12 junio 2019

La felicidad entre mis dedos

A veces, sin darnos cuenta y de la forma más inesperada, surge la solución a un problema. Somos capaces de esquivar nuestras propias limitaciones y eso nos capacita para hacer las cosas de manera distinta. 

Esto me ocurrió hace bastante tiempo, mientras escribía un relato - al que adoro, por cierto. Y es que ocurre que cuando te concentras (de verdad) en cualquier actividad, en este caso en la escritura, eres capaz de obviar lo que te rodea, es decir, te abstraes. Retiras tus sentidos del mundo exterior. Y es justo es ese momento cuando, probablemente, la "magia" ocurre. 

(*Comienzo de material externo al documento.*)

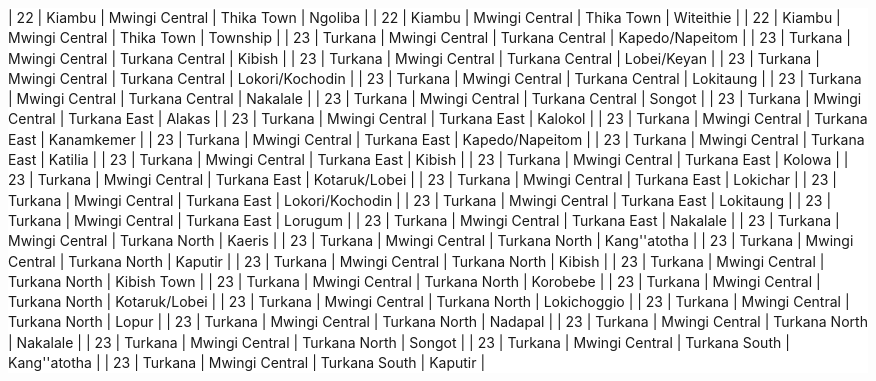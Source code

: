 | 22          | Kiambu          | Mwingi Central   | Thika Town                           | Ngoliba                      |
| 22          | Kiambu          | Mwingi Central   | Thika Town                           | Witeithie                    |
| 22          | Kiambu          | Mwingi Central   | Thika Town                           | Township                     |
| 23          | Turkana         | Mwingi Central   | Turkana Central                      | Kapedo/Napeitom              |
| 23          | Turkana         | Mwingi Central   | Turkana Central                      | Kibish                       |
| 23          | Turkana         | Mwingi Central   | Turkana Central                      | Lobei/Keyan                  |
| 23          | Turkana         | Mwingi Central   | Turkana Central                      | Lokori/Kochodin              |
| 23          | Turkana         | Mwingi Central   | Turkana Central                      | Lokitaung                    |
| 23          | Turkana         | Mwingi Central   | Turkana Central                      | Nakalale                     |
| 23          | Turkana         | Mwingi Central   | Turkana Central                      | Songot                       |
| 23          | Turkana         | Mwingi Central   | Turkana East                         | Alakas                       |
| 23          | Turkana         | Mwingi Central   | Turkana East                         | Kalokol                      |
| 23          | Turkana         | Mwingi Central   | Turkana East                         | Kanamkemer                   |
| 23          | Turkana         | Mwingi Central   | Turkana East                         | Kapedo/Napeitom              |
| 23          | Turkana         | Mwingi Central   | Turkana East                         | Katilia                      |
| 23          | Turkana         | Mwingi Central   | Turkana East                         | Kibish                       |
| 23          | Turkana         | Mwingi Central   | Turkana East                         | Kolowa                       |
| 23          | Turkana         | Mwingi Central   | Turkana East                         | Kotaruk/Lobei                |
| 23          | Turkana         | Mwingi Central   | Turkana East                         | Lokichar                     |
| 23          | Turkana         | Mwingi Central   | Turkana East                         | Lokori/Kochodin              |
| 23          | Turkana         | Mwingi Central   | Turkana East                         | Lokitaung                    |
| 23          | Turkana         | Mwingi Central   | Turkana East                         | Lorugum                      |
| 23          | Turkana         | Mwingi Central   | Turkana East                         | Nakalale                     |
| 23          | Turkana         | Mwingi Central   | Turkana North                        | Kaeris                       |
| 23          | Turkana         | Mwingi Central   | Turkana North                        | Kang''atotha                 |
| 23          | Turkana         | Mwingi Central   | Turkana North                        | Kaputir                      |
| 23          | Turkana         | Mwingi Central   | Turkana North                        | Kibish                       |
| 23          | Turkana         | Mwingi Central   | Turkana North                        | Kibish Town                  |
| 23          | Turkana         | Mwingi Central   | Turkana North                        | Korobebe                     |
| 23          | Turkana         | Mwingi Central   | Turkana North                        | Kotaruk/Lobei                |
| 23          | Turkana         | Mwingi Central   | Turkana North                        | Lokichoggio                  |
| 23          | Turkana         | Mwingi Central   | Turkana North                        | Lopur                        |
| 23          | Turkana         | Mwingi Central   | Turkana North                        | Nadapal                      |
| 23          | Turkana         | Mwingi Central   | Turkana North                        | Nakalale                     |
| 23          | Turkana         | Mwingi Central   | Turkana North                        | Songot                       |
| 23          | Turkana         | Mwingi Central   | Turkana South                        | Kang''atotha                 |
| 23          | Turkana         | Mwingi Central   | Turkana South                        | Kaputir                      |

Aquel día las palabras fueron tomando forma y, poco a poco, la historia se empezó a cerrar por si sola, igual que un circulo perfecto. Pareciera que nada tuviera yo que ver en aquel proceso creativo, pues mis dedos pulsaban con impaciencia el teclado. 
Cuando esto ocurre la ilusión me atrapa pues, al son las teclas, mis oídos me cuentan que el proceso va genial. Esos momentos son una delicia. La creatividad se desborda y sale a borbotones a través de mis dedos que materializan, mediante las letras, toda clase de ideas, metáforas y símbolos inventados. Es una sensación maravillosa. Es en ese preciso momento cuando el sonido celestial de mis dedos chocando contra las teclas impregna toda la habitación, y me siento plena, el bienestar inunda cada una de mis células y la felicidad asoma con descaro para quedarse conmigo un buen rato haciéndome compañía.

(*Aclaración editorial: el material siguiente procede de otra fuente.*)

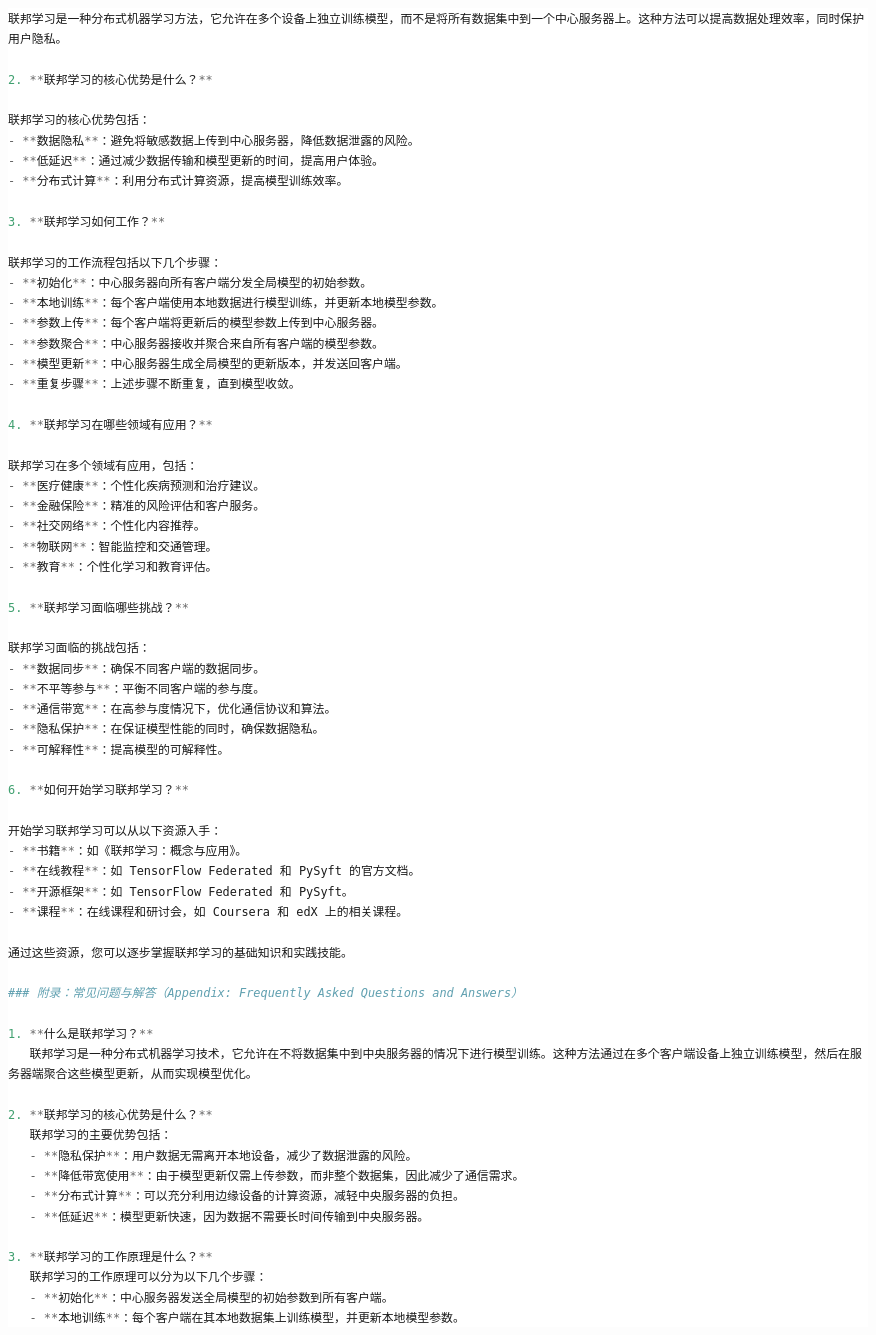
 ```python
联邦学习是一种分布式机器学习方法，它允许在多个设备上独立训练模型，而不是将所有数据集中到一个中心服务器上。这种方法可以提高数据处理效率，同时保护用户隐私。

2. **联邦学习的核心优势是什么？**

联邦学习的核心优势包括：
- **数据隐私**：避免将敏感数据上传到中心服务器，降低数据泄露的风险。
- **低延迟**：通过减少数据传输和模型更新的时间，提高用户体验。
- **分布式计算**：利用分布式计算资源，提高模型训练效率。

3. **联邦学习如何工作？**

联邦学习的工作流程包括以下几个步骤：
- **初始化**：中心服务器向所有客户端分发全局模型的初始参数。
- **本地训练**：每个客户端使用本地数据进行模型训练，并更新本地模型参数。
- **参数上传**：每个客户端将更新后的模型参数上传到中心服务器。
- **参数聚合**：中心服务器接收并聚合来自所有客户端的模型参数。
- **模型更新**：中心服务器生成全局模型的更新版本，并发送回客户端。
- **重复步骤**：上述步骤不断重复，直到模型收敛。

4. **联邦学习在哪些领域有应用？**

联邦学习在多个领域有应用，包括：
- **医疗健康**：个性化疾病预测和治疗建议。
- **金融保险**：精准的风险评估和客户服务。
- **社交网络**：个性化内容推荐。
- **物联网**：智能监控和交通管理。
- **教育**：个性化学习和教育评估。

5. **联邦学习面临哪些挑战？**

联邦学习面临的挑战包括：
- **数据同步**：确保不同客户端的数据同步。
- **不平等参与**：平衡不同客户端的参与度。
- **通信带宽**：在高参与度情况下，优化通信协议和算法。
- **隐私保护**：在保证模型性能的同时，确保数据隐私。
- **可解释性**：提高模型的可解释性。

6. **如何开始学习联邦学习？**

开始学习联邦学习可以从以下资源入手：
- **书籍**：如《联邦学习：概念与应用》。
- **在线教程**：如 TensorFlow Federated 和 PySyft 的官方文档。
- **开源框架**：如 TensorFlow Federated 和 PySyft。
- **课程**：在线课程和研讨会，如 Coursera 和 edX 上的相关课程。

通过这些资源，您可以逐步掌握联邦学习的基础知识和实践技能。

### 附录：常见问题与解答（Appendix: Frequently Asked Questions and Answers）

1. **什么是联邦学习？**
   联邦学习是一种分布式机器学习技术，它允许在不将数据集中到中央服务器的情况下进行模型训练。这种方法通过在多个客户端设备上独立训练模型，然后在服务器端聚合这些模型更新，从而实现模型优化。

2. **联邦学习的核心优势是什么？**
   联邦学习的主要优势包括：
   - **隐私保护**：用户数据无需离开本地设备，减少了数据泄露的风险。
   - **降低带宽使用**：由于模型更新仅需上传参数，而非整个数据集，因此减少了通信需求。
   - **分布式计算**：可以充分利用边缘设备的计算资源，减轻中央服务器的负担。
   - **低延迟**：模型更新快速，因为数据不需要长时间传输到中央服务器。

3. **联邦学习的工作原理是什么？**
   联邦学习的工作原理可以分为以下几个步骤：
   - **初始化**：中心服务器发送全局模型的初始参数到所有客户端。
   - **本地训练**：每个客户端在其本地数据集上训练模型，并更新本地模型参数。
```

Y es que así funciona la mente. Nosotros nos limitamos a observar la "realidad", a percibirla a través de los sentidos, a acumular datos, a memorizarlos selectivamente, etc.  Y en un momento dado, toda esa información latente que reposa en el fondo, se une, se transforma en algo nuevo, nos da respuestas y encontramos la solución a un problema repentinamente. Justo lo que me ocurrió con aquel relato ya que me permitió indagar en un mundo desconocido por mi, la arcilla.

En un momento de la historia uno de los personajes encuentra su ikigai, su razón de vivir, y por medio de varias actividades, entre ellas el modelado de arcilla, sabe hacia dónde se van a dirigir sus próximos años. Quien sabe en qué rincón de mi cerebro se escondía la idea de la arcilla y sus bondades... En realidad sí lo se, y es que tengo un libro, el torno,  que ocupa su lugar en la estantería desde hace más de 20 años. Supongo que estaba tan concentrada en la escritura que salió a flote de manera natural y encajó perfectamente en la historia.

Desde que escribí el relato hasta que la curiosidad me venció y me llevó directa a comprar una pieza de arcilla, pasaron meses. Desde que compré la arcilla hasta que me puse manos a la obra pasaron otros tantos. Pero ha valido la pena. Siento que la arcilla me baja a tierra. Abandono mi "fértil" mundo mental, y por un ratito descanso de mí. 
Con ella, la arcilla, vas dándote cuenta de que una cosa es lo que quieres hacer, y otra muy distinta lo que ocurre después de que metas mano en el asunto... Toda una metáfora de la vida, ¿no crees? Entonces no te queda otra, y sueltas... Te centras en los sentidos. Presencia. Aprendes a ir despacio, pues de lo contrario se agrieta la pieza. Cultivas la paciencia. Aprendes a empezar de nuevo y reducir tu obrita a un amasijo amorfo cuando, sin saber muy bien por qué, se rompe. Después la tratas con más cariño, añades agua con cuidado y la acaricias con suavidad hasta que el material se torna suave y homogéneo. Te deleitas en el tacto resbaladizo del barro cuando lo humedeces. Ya no hay objetivo. No hay meta. Y es entonces cuando vuelves a la infancia. Juegas. Te deleitas con la tierra entre las manos. Lo disfrutas. No piensas en nada. Has olvidado que tienes mente y, de manera inconsciente, le das rienda suelta al cuerpo. Te respiras en calma. Respiras. Inhalas. Exhalas lentamente. Y tu alma lo agradece.  Y así, con la arcilla entre los dedos, la felicidad me atrapa. Mente, cuerpo y alma se han fundido de nuevo.